Ipsos MMA was the second-higher performer in the 10-strong pack for its Activate product, and Gartner noted enterprise-wide c-suite buy-in, a highly engaged customer experience model and support for large advertising budgets as strengths.
“Ipsos MMA’s strategic roadmap focuses on continuing to build an end-to-end data hub, measurement platform and activation engine with feedback loops. The aim is to enable clients to quickly connect insights across a broad array of marketing research, analytic, media, operational and other data,” the report stated.
The caution was Ipsos MMA has limited support for smaller advertising budgets of less than $25 million, premium pricing and limited in-platform support for complex analytics.
The other vendors to make it into the top right quadrant as leaders and visionaries with slightly less ability to execute were OptiMine and TransUnion.

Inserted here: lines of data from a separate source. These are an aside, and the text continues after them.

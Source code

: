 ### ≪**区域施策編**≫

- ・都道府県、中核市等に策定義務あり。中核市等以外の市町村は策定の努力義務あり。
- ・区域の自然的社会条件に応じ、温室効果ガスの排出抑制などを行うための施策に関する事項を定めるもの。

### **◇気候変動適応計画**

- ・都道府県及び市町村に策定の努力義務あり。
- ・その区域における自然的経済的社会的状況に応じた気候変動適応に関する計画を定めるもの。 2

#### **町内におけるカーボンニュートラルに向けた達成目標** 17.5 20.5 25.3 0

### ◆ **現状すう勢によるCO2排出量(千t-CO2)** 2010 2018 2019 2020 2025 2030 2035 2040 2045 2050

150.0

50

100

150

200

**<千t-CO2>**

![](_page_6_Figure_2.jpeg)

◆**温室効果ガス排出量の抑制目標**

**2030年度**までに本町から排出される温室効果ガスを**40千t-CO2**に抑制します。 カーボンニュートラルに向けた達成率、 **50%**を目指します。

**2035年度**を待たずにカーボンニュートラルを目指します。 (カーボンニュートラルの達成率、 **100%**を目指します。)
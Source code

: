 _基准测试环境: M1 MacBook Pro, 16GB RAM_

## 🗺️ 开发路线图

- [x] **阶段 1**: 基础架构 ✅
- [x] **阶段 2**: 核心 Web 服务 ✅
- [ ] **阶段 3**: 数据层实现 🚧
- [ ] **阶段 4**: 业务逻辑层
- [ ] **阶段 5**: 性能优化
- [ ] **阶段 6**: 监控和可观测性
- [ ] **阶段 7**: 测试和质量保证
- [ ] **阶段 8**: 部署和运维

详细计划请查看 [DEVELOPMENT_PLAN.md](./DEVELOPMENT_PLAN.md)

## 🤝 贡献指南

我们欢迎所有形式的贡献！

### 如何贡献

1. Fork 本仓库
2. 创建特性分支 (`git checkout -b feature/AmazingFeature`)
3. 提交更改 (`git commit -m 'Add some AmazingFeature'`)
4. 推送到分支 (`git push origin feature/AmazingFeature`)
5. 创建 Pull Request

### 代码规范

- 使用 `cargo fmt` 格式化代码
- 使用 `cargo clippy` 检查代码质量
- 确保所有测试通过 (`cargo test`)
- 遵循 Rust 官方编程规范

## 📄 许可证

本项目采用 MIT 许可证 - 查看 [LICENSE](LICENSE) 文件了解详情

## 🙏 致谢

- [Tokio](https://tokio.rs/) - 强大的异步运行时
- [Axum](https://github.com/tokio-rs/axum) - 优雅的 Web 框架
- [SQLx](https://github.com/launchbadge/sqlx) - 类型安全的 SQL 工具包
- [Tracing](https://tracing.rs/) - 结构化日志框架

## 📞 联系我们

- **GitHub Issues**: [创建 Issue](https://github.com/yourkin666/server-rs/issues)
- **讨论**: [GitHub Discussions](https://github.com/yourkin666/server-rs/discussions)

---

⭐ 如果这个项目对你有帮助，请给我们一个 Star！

The only vendor in the visionaries category but lacking the ability to execute at the level of the top four was Ekimetrics. Ekimetrics’ One.Vision product provides a modular approach to MMM that offers clients a customisable mix of capabilities but it’s primarily located in EMEA, and tend to be in the consumer packaged goods (CPG), retail, financial and automotive sectors. Low utilisation outside of marketing was another caution from Gartner.
Challengers and niche players with less ability to execute in order were Circana, Nielsen, Kantar, Keen Decision Systems and further down the spectrum, Fractal Analytics.
“Traditional capabilities, such as marginal returns calculations [accounting for external drivers, like macroeconomic factors and competitive activity] are increasingly table stakes and provide limited opportunity for differentiation,” Gartner authors commented.
“As a result, buyers use indicators of proprietary signals that enhance commodified driver analysis, support for relevant engagement models (self-service, high-touch or hybrid approach) and breadth of engagement across enterprise functions. Buyers also consider a vendor’s viability, current performance and whether that performance is likely to continue.”
Gartner noted four main trends now shaping the MMM space. The first is the noise of a surge of new entrants, while the second is the rise of hybrid MMS solutions combining software and humans, providing better speed to action. Consulting and engagement services are also increasing MMM adoption thanks to efforts by vendors to build change management programs. Yet opaque pricing models remain a major problem.
“Many vendors offer a single, enterprise-wide license for their platforms, which has the potential to contain costs for complex use cases, such as multibrand or multiagency situations. Confront pricing opacity by requesting proof of concept engagements, customer references and building a business case in advance of full licensing,” Gartner advised.
To be included in the list, vendors have to have at least 10 paying clients for MMM solutions in 2021, 2022 and 2023, and received at least 55 per cent of revenue from clients located in North America and/or Europe. Revenue also needs to be upwards of US$20 million or at least US$10 million with a significant number of new customer logos on the books in the last 12 months.